The Obligatory Paula Deen Post
We’ve all seen it by now. The South’s favorite chef, and Queen of the donut burger, has copped to withholding information from her adoring fans (and critics): Paula Deen has been diagnosed with Type 2 diabetes. And she’s known for almost three years.
This little tidbit has ensured every socially-conscious blog will have an opinion, ranging from the downright disdainful, to the sympathetic, if not chastising. It’s a fine line to toe, making an example of someone for the betterment of the nation’s health, while not making light of a serious condition like diabetes.
For vegetarians and vegans, however, this news really came as no surprise. We’ve all done our research on the links between diabetes, heart disease and extremely meat and dairy laden, highly caloric meals.
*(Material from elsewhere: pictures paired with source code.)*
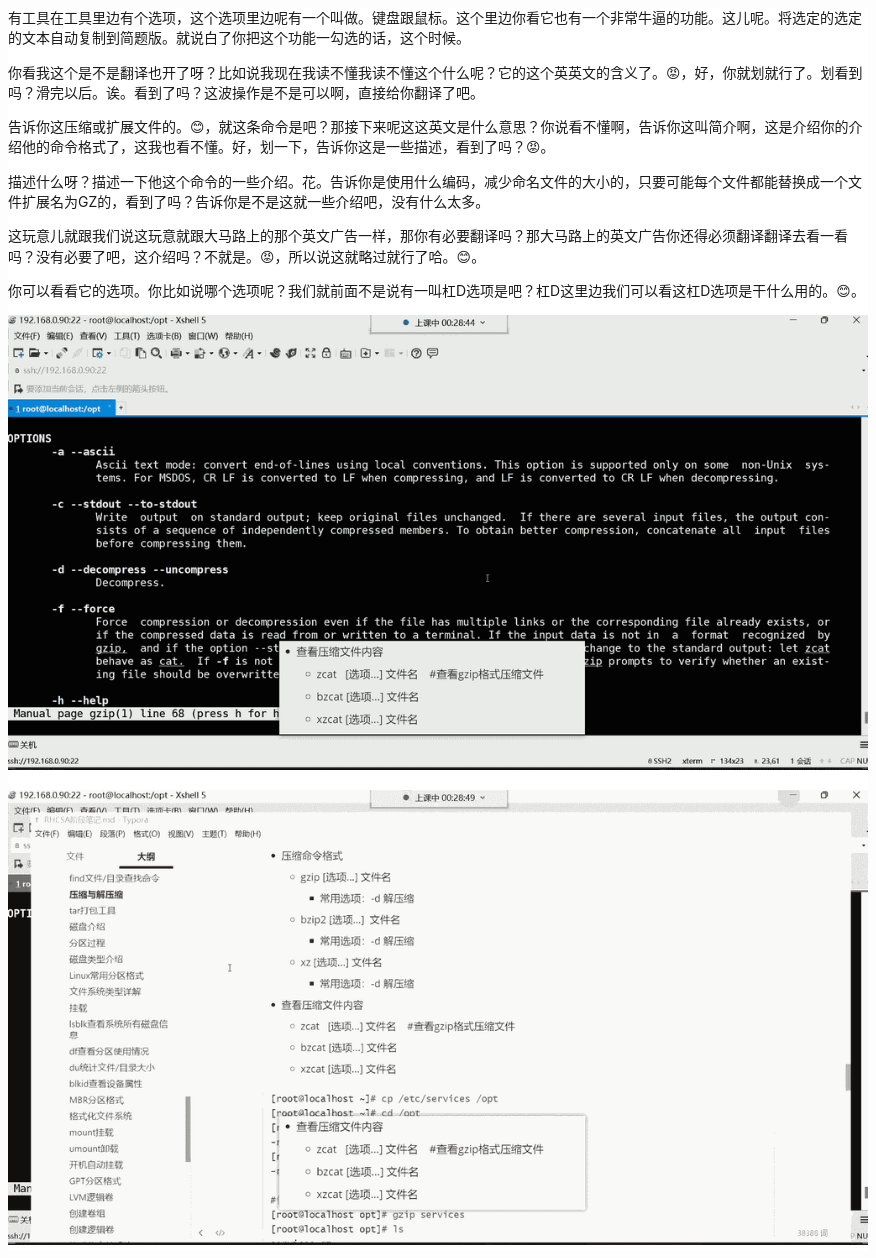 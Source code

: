 有工具在工具里边有个选项，这个选项里边呢有一个叫做。键盘跟鼠标。这个里边你看它也有一个非常牛逼的功能。这儿呢。将选定的选定的文本自动复制到简题版。就说白了你把这个功能一勾选的话，这个时候。

你看我这个是不是翻译也开了呀？比如说我现在我读不懂我读不懂这个什么呢？它的这个英英文的含义了。😡，好，你就划就行了。划看到吗？滑完以后。诶。看到了吗？这波操作是不是可以啊，直接给你翻译了吧。

告诉你这压缩或扩展文件的。😊，就这条命令是吧？那接下来呢这这英文是什么意思？你说看不懂啊，告诉你这叫简介啊，这是介绍你的介绍他的命令格式了，这我也看不懂。好，划一下，告诉你这是一些描述，看到了吗？😡。

描述什么呀？描述一下他这个命令的一些介绍。花。告诉你是使用什么编码，减少命名文件的大小的，只要可能每个文件都能替换成一个文件扩展名为GZ的，看到了吗？告诉你是不是这就一些介绍吧，没有什么太多。

这玩意儿就跟我们说这玩意就跟大马路上的那个英文广告一样，那你有必要翻译吗？那大马路上的英文广告你还得必须翻译翻译去看一看吗？没有必要了吧，这介绍吗？不就是。😡，所以说这就略过就行了哈。😊。

你可以看看它的选项。你比如说哪个选项呢？我们就前面不是说有一叫杠D选项是吧？杠D这里边我们可以看这杠D选项是干什么用的。😊。



![](img/d23d693b165264e1f2745b298c09e9ab_35.png)

![](img/d23d693b165264e1f2745b298c09e9ab_36.png)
But as Food Politics by Marion Nestle pointed out, much to everyone’s surprise, the American Diabetes Association didn’t jump on the “I told you so” bandwagon:
“You can’t just eat your way to Type 2 diabetes,” said Geralyn Spollett, ADA’s director of education.
Also reported in the New York Times, there are plenty of other chefs on the Food Network who far outweighed Deen in terms of bad-for-you grub. While Deen has many “calorie bombs,” as the author described it, chef Thomas Keller’s “tasting of potatoes with black truffles,” is made with cream and butter and totals 494 calories, while a similar meal by Deen, oven-fried potato wedges made with mayonnaise, are 328 calories per serving. Not exactly a Big Mac calorie count.
However, there is no denying this glorification of non-stop eating with no signs of stopping, and no discussion of the outcome, isn’t good for America’s health. And Marion Nestle assures us you can, in fact, eat your way to Type 2 diabetes. Don’t believe the hype.
Nestle calls out Deen, not for having a disease, but for how she is choosing to treat it. Nope, no mention of weight to be found, Deen is instead a spokesperson for the drug Victoza, used to treat diabetes. Dubious, says Mother Jones. It’s certainly a conflict of interest, and not exactly the good-neighborly route to take.
And at $500 per month, that drug is a whole lot more expensive than a gym membership. Deen’s middle class, Southern constituents might have a hard time jumping on that bandwagon. Perhaps Deen will accompany this news with a little change to her menu. After all, as mentioned above, not EVERYTHING she cooks is abhorrently bad for us. But it would be nice for associations like the ADA and media companies like the Food Network to meet us halfway. (Or as Vegansaurus mentioned, maybe try a little vegan therapy). Thanks, ya’ll.